Exercise
Look for the word "height" in the entries below, then copy every line that has it.

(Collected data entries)
======

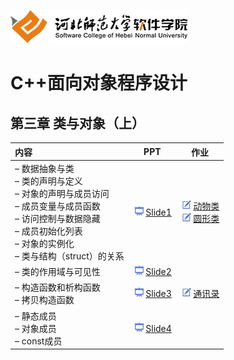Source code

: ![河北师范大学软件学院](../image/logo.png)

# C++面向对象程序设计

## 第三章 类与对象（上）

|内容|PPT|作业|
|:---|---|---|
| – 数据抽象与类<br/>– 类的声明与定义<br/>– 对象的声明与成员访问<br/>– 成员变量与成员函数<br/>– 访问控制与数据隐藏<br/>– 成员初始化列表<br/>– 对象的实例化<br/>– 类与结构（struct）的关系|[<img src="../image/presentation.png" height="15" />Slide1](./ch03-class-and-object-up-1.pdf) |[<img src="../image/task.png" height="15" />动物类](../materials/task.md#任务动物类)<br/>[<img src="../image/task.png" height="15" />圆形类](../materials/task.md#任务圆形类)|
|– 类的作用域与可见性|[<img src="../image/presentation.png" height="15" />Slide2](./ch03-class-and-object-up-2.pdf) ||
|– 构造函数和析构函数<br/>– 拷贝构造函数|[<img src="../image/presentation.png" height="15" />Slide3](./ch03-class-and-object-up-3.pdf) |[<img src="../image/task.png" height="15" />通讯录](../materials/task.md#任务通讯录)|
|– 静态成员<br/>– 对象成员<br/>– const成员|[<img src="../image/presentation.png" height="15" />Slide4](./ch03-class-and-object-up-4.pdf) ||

======

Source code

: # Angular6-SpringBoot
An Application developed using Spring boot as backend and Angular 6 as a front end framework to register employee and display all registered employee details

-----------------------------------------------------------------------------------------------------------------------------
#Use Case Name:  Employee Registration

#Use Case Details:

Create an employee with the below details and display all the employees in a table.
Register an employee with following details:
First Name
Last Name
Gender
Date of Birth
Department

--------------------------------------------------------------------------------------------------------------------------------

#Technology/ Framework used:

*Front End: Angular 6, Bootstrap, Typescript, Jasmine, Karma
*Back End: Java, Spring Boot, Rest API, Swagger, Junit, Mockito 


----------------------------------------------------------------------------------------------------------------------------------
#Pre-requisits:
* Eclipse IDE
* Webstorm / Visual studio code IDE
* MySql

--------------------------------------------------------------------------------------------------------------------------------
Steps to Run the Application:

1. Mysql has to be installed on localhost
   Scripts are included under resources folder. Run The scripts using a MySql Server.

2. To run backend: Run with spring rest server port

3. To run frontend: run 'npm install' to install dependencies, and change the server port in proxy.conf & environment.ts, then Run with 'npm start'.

======

Output of the exercise
| – 数据抽象与类<br/>– 类的声明与定义<br/>– 对象的声明与成员访问<br/>– 成员变量与成员函数<br/>– 访问控制与数据隐藏<br/>– 成员初始化列表<br/>– 对象的实例化<br/>– 类与结构（struct）的关系|[<img src="../image/presentation.png" height="15" />Slide1](./ch03-class-and-object-up-1.pdf) |[<img src="../image/task.png" height="15" />动物类](../materials/task.md#任务动物类)<br/>[<img src="../image/task.png" height="15" />圆形类](../materials/task.md#任务圆形类)|
|– 类的作用域与可见性|[<img src="../image/presentation.png" height="15" />Slide2](./ch03-class-and-object-up-2.pdf) ||
|– 构造函数和析构函数<br/>– 拷贝构造函数|[<img src="../image/presentation.png" height="15" />Slide3](./ch03-class-and-object-up-3.pdf) |[<img src="../image/task.png" height="15" />通讯录](../materials/task.md#任务通讯录)|
|– 静态成员<br/>– 对象成员<br/>– const成员|[<img src="../image/presentation.png" height="15" />Slide4](./ch03-class-and-object-up-4.pdf) ||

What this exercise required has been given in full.